Typical applications for the ring shear testers are product characterization, quality control, comparative tests, and silo design.


An impression of the operation...

... of a Ring Shear Tester is given by the following example:


Small and large Ring Shear Tester

Small Ring Shear Tester: Ring shear cell XS-Mr

The principle of both Ring Shear Testers is the same: A powder or bulk solid specimen is contained in a ring-shaped (annular) trough, called the bottom ring, covered by an annular lid and subjected to a vertical load through the lid. The specimen is then subjected to a shear deformation by rotating the bottom ring relative to the lid. From the normal stress and the shear stress measured following different procedures a couple of quantities is determined, e.g., the unconfined yield strength (compressive strength), the flowability, the internal friction, the bulk density.

The major difference between the testers is the size of the shear cells. which determines the maximum particle size that can be tested. This limitation results from the conditions that a sufficient number of particles must be contained in the shear cell to obtain a continuum, i.e., a  "powder" or "bulk solid" instead of "some particles". 

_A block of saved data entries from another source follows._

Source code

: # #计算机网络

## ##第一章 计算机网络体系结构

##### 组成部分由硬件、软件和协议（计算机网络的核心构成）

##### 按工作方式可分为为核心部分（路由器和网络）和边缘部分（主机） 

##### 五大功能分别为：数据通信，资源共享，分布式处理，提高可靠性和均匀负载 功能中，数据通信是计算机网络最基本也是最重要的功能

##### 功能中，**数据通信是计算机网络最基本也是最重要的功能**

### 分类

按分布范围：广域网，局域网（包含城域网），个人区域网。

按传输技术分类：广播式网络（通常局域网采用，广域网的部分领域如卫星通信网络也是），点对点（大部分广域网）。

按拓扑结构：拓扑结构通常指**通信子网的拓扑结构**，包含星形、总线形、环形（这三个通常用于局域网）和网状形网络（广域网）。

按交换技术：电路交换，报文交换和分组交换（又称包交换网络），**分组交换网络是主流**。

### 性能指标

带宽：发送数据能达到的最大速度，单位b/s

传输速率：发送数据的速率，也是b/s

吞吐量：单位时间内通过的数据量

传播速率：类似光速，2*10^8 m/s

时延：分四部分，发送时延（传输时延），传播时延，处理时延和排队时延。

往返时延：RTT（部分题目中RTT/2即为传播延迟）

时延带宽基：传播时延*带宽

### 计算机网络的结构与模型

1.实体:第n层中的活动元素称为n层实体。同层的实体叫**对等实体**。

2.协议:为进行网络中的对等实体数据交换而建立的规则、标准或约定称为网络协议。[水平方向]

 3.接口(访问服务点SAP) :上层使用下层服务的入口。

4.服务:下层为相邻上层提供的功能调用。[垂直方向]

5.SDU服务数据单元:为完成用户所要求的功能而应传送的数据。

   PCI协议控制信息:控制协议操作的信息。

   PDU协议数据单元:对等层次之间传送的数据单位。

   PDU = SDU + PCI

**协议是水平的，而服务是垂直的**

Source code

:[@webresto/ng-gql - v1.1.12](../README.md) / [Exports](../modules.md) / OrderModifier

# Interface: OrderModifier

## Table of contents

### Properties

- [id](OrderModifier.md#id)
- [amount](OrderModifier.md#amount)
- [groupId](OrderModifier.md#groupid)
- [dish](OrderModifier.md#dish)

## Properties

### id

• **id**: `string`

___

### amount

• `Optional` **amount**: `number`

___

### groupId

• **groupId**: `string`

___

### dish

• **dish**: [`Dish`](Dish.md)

If the materials to be tested do not contain particles greater than about 1 mm, the small tester is sufficient. If larger particles have to be tested, the large tester is preferable. Since the maximum particle size is the critical point, it is no problem to test very fine particles in the range of micrometers  or even nanometers in a large tester.

Large Ring Shear Tester: Shear cell M

The selection guide shows further criteria to identify the best tester for your application:


Ring shear tester RST Mk II  

RST Mk IIThe Ring Shear Tester Mk II, successor type RST-01.pc, is suited for all powders and bulk solids up to a particle size of 5 .. 10 mm (depends on particle size distribution). It performs the tests automatically, i.e. controlled by a Personal Computer and control software RST-CONTROL.

The RST Mk II is our most versatile tester due to the possibility of measuring powders and bulk solids with particle sizes from "0" to several millimeters. Thus, it is advantageous in areas where not only fine powders are to be tested, e.g., in silo construction and in the areas of food, feed, chemicals and raw materials.

Ring shear tester RST-XS.s   

RST-XS.sThe "small" Ring Shear Tester RST-XS.s is first of all an automatic flowability and caking tester for fine-grained powders. If is a bench-top device, much smaller than the RST Mk II, and serves as flowability and caking tester at many places, but is also used for the design of hoppers and silos.

The RST-XS.s is usually placed on a laboratory bench and is easy to operate. Because of the small required powder specimen (only about 30 ml for the standard shear cell, about 3.5 ml for the smallest shear cell) this tester can be applied also in industries where only small amounts of powder are available for testing, e.g. in Pharmaceutical Industry.


Why don't we call the Ring Shear Tester "powder rheometer"?

We deliberately do not use the designation "rheometer". A ring shear tester, or ring shear cell, is a shear tester. Shear testers for measuring the properties of powders and bulk solids originate from the scientific work of A.W. Jenike, the founder of modern bulk solids technology.

A good shear tester is optimized to have accurate control over stresses (e.g., applying a constant normal stress), and then to measure friction (or strength) as accurately as possible. In strength measurement, a powder or bulk solid is first  consolidated with the shear tester, then set to flow while the shear stress required to initiate flow is measured. This gives us information not only on flowability but also to the physical quantities required for quantitative hopper design (mass flow, no arching, no rathole formation), and also for structural silo design. 

In contrast to the typical rheometer, which is historically used to measure properties of fluids, e.g., viscosity, the shear rate plays a minor role in the shear tester.